CUCM Call-Processing Redundancy
A cluster is a set of networked servers that can be configured to provide specific services per server. Some cluster servers can be configured to provide CUCM services while other servers can provide Computer Telephony Integration (CTI), Trivial File Transfer Protocol (TFTP), and other media services such as conferencing or music on hold (MOH) These services can be provided by the subscribers and the publisher and can be shared by all servers.
Clustering provides several benefits. It allows the network to scale to up to 40,000 endpoints, provides redundancy in case of network or server failures, and provides a central point of administration. CUCM also supports clusters for load sharing. Database redundancy is provided by sharing a common database, whereas call-processing redundancy is provided by CUCM groups.
A cluster consists of one publisher and a total maximum of 20 servers (nodes) running various services, including TFTP, media resources, conferencing, and call processing. You can have a maximum of eight nodes for call processing (running the Cisco CallManager service).
For a quick recap, a CUCM cluster has a CUCM publisher server that is responsible for replicating the database to the other subscriber nodes in the cluster. The publisher stores the call detail records, and is typically used to make most of configuration change, except starting with CUCM 8.0 where database modifications for user facing call processing features are made on the subscriber servers. The subscriber servers replicate the publisher’s database to maintain configuration consistency across the members of the cluster and facilitate spatial redundancy of the database.
To process calls correctly, CUCM needs to retrieve configuration settings for all devices. These settings are stored in a database using an IBM Informix Dynamic Server (IDS). The database is the repository for information such as service parameters, features, device configurations, and the dial plan.

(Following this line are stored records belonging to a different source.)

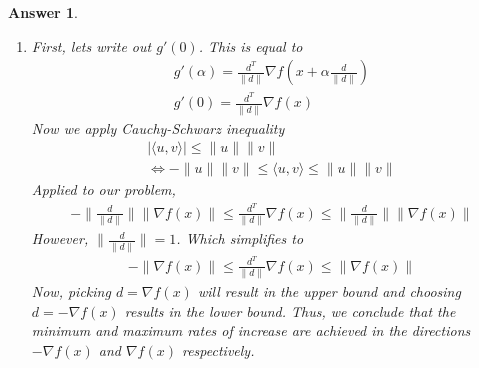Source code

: \documentclass[12pt]{article}
\theoremstyle{colon}
\newtheorem*{answer}{Answer}
\begin{document}
\begin{answer}
\begin{enumerate}[label=\arabic*)]
\begin{enumerate}[label=\alph*)]
          A counterexample of this statement in $C^2$ is $f(x) = x^4$. We have that $x = 0$ is a strict local min since $f(\pm \epsilon) = \epsilon^4 > 0$. However, $\nabla^2 f(0) = 0$ which is not positive definite.
      \end{enumerate}

      \item First, lets write out $g'(0)$. This is equal to
        \begin{gather*}
          g'(\alpha) = \frac{d^T}{\lVert d \rVert} \nabla f \left(x + \alpha \frac{d}{\lVert d \rVert} \right) \\
          g'(0) = \frac{d^T}{\lVert d \rVert} \nabla f(x)
        \end{gather*}
        Now we apply Cauchy-Schwarz inequality
        \begin{gather*}
          \lvert \langle u, v \rangle \rvert \leq \lVert u \rVert \lVert v \rVert \\
          \Longleftrightarrow -\lVert u \rVert \lVert v \rVert \leq \langle u, v \rangle \leq \lVert u \rVert \lVert v \rVert
        \end{gather*}
        Applied to our problem,
        \begin{gather*}
          -\lVert \frac{d}{\lVert d \rVert} \rVert \lVert \nabla f(x) \rVert \leq \frac{d^T}{\lVert d \rVert} \nabla f(x) \leq \lVert \frac{d}{\lVert d \rVert} \rVert \lVert \nabla f(x) \rVert
        \end{gather*}
        However, $\lVert \frac{d}{\lVert d \rVert} \rVert = 1$. Which simplifies to
        \begin{gather*}
          -\lVert \nabla f(x) \rVert \leq \frac{d^T}{\lVert d \rVert} \nabla f(x) \leq \lVert \nabla f(x) \rVert
        \end{gather*}
        Now, picking $d = \nabla f(x)$ will result in the upper bound and choosing $d = - \nabla f(x)$ results in the lower bound. Thus, we conclude that the minimum and maximum rates of increase are achieved in the directions $-\nabla f(x)$ and $\nabla f(x)$ respectively.
  \end{enumerate}
\end{answer}

\clearpage
\end{document}
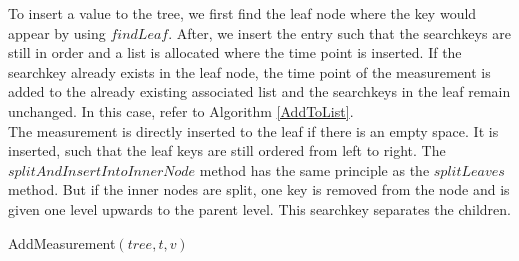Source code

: \documentclass[abstracton,12pt]{scrreprt}
\begin{document}
To insert a value to the tree, we first find the leaf node where the key would appear by using $findLeaf$. After, we insert the entry such that the searchkeys are still in order and a list is allocated where the time point is inserted. If the searchkey already exists in the leaf node, the time point of the measurement is added to the already existing associated list and the searchkeys in the leaf remain unchanged. In this case, refer to Algorithm \ref{AddToList}. \\
The measurement is directly inserted to the leaf if there is an empty space. It is inserted, such that the leaf keys are still ordered from left to right. The $splitAndInsertIntoInnerNode$ method has the same principle as the $splitLeaves$ method. But if the inner nodes are split, one key is removed from the node and is given one level upwards to the parent level. This searchkey separates the children. 
\BlankLine
\begin{algorithm}[H]
	\IncMargin{1em}
	\SetAlgoLined
	\DontPrintSemicolon
	
	
	

	\caption{AddMeasurement$(tree, t, v)$}	\label{AddMeasurement}
\end{algorithm}

\end{document}
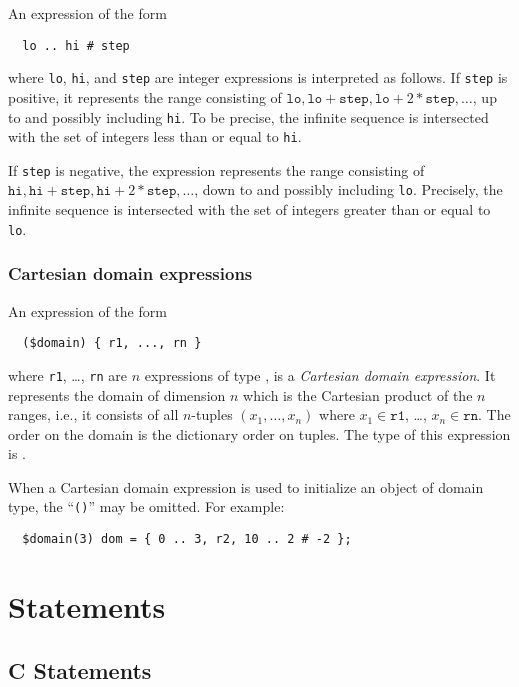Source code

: An expression of the form
\begin{verbatim}
  lo .. hi # step
\end{verbatim}
where \texttt{lo}, \texttt{hi}, and \texttt{step} are integer
expressions is interpreted as follows.  If \texttt{step} is positive,
it represents the range consisting of $\texttt{lo},
\texttt{lo}+\texttt{step}, \texttt{lo}+2*\texttt{step}, \ldots$, up to
and possibly including \texttt{hi}.  To be precise, the infinite
sequence is intersected with the set of integers less than or equal to
\texttt{hi}.

If \texttt{step} is negative, the expression represents the range
consisting of $\texttt{hi}, \texttt{hi}+\texttt{step},
\texttt{hi}+2*\texttt{step}, \ldots$, down to and possibly including
\texttt{lo}.  Precisely, the infinite sequence is intersected with the
set of integers greater than or equal to \texttt{lo}.

\subsubsection{Cartesian domain expressions}
\label{sec:domain_expr}

An expression of the form
\begin{verbatim}
  ($domain) { r1, ..., rn }
\end{verbatim}
where \texttt{r1}, \ldots, \texttt{rn} are $n$ expressions of type
\crange, is a \emph{Cartesian domain expression}.  It represents the
domain of dimension $n$ which is the Cartesian product of the $n$
ranges, i.e., it consists of all $n$-tuples $(x_1,\ldots,x_n)$ where
$x_1\in\texttt{r1}$, \ldots, $x_n\in\texttt{rn}$.  The order on the
domain is the dictionary order on tuples.  The type of this expression
is .

When a Cartesian domain expression is used to initialize an object of
domain type, the ``\texttt{(}\cdomain\texttt{)}'' may be omitted.
For example:
\begin{verbatim}
  $domain(3) dom = { 0 .. 3, r2, 10 .. 2 # -2 };
\end{verbatim}


\section{Statements}

\subsection{C Statements}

The database replicates nearly all information in a star topology (one publisher, many subscribers). However, CUCM nodes also use a second communication method to replicate run-time data in a mesh topology as shown in Figure 2-9 (every node updates every other node). This type of communication is used for dynamic information that changes more frequently than database changes. The primary use of this replication is to communicate newly registered phones, gateways, and DSP resources, so that optimum routing of calls between members of the cluster and the associated gateways occurs.
Figure 2-9 Cisco Unified Communications Manager Database Replication Overview
Database replication is fully meshed between all servers within a cluster. Static configuration data, because it is created through moves, adds, and changes, is always stored on the publisher and replicated one way from the publisher to each subscriber in the cluster. However, user-facing feature data, for example, Cisco Extension Mobility features, is writeable on a subscriber and are replicated from an updated subscriber to all other servers. All nonuser-facing feature data can be written only to the publisher database and is replicated from the publisher to all subscribers.
User-facing features are typically characterized by the fact that a user can enable or disable the feature directly on their phone by pressing one or more buttons, as opposed to changing a feature through a web-based GUI.
As illustrated in Figure 2-10, user-facing features that are listed below do not rely on the availability of the publisher. The dynamic user-facing feature data can be written to the subscribers to which the device is registered. The data is then replicated to all other servers within the cluster. By allowing the data to be written to the subscriber, the user-facing features can continue to function in the event of a publisher failure.
Figure 2-10 User-Facing Feature Processing
User-facing features are any features that can be enabled or disabled by pressing buttons on the phone and include the following:
Call Forward All (CFA)
Message Waiting Indicator (MWI)
Privacy Enable/Disable
Do Not Disturb (DND) Enable/Disable
Cisco Extension Mobility Login
Hunt-Group Logout
Device Mobility
CTI CAPF status for end users and application users
Therefore, most data (all nonuser-facing feature data) is still replicated in hub-and-spoke style (publisher to subscribers), while user-facing feature data is replicated bidirectionally between all servers.
Cisco Unified Communications Manager Groups: 1:1 Design
A 1:1 CUCM redundancy deployment design, as illustrated in Figure 2-11, guarantees that Cisco IP phone registrations never overwhelm the backup servers, even if multiple primary servers fail concurrently. This design provides high availability and simplifies the configuration. However, the 1:1 redundancy design has an increased server count compared with other redundancy designs and may not be cost-effective.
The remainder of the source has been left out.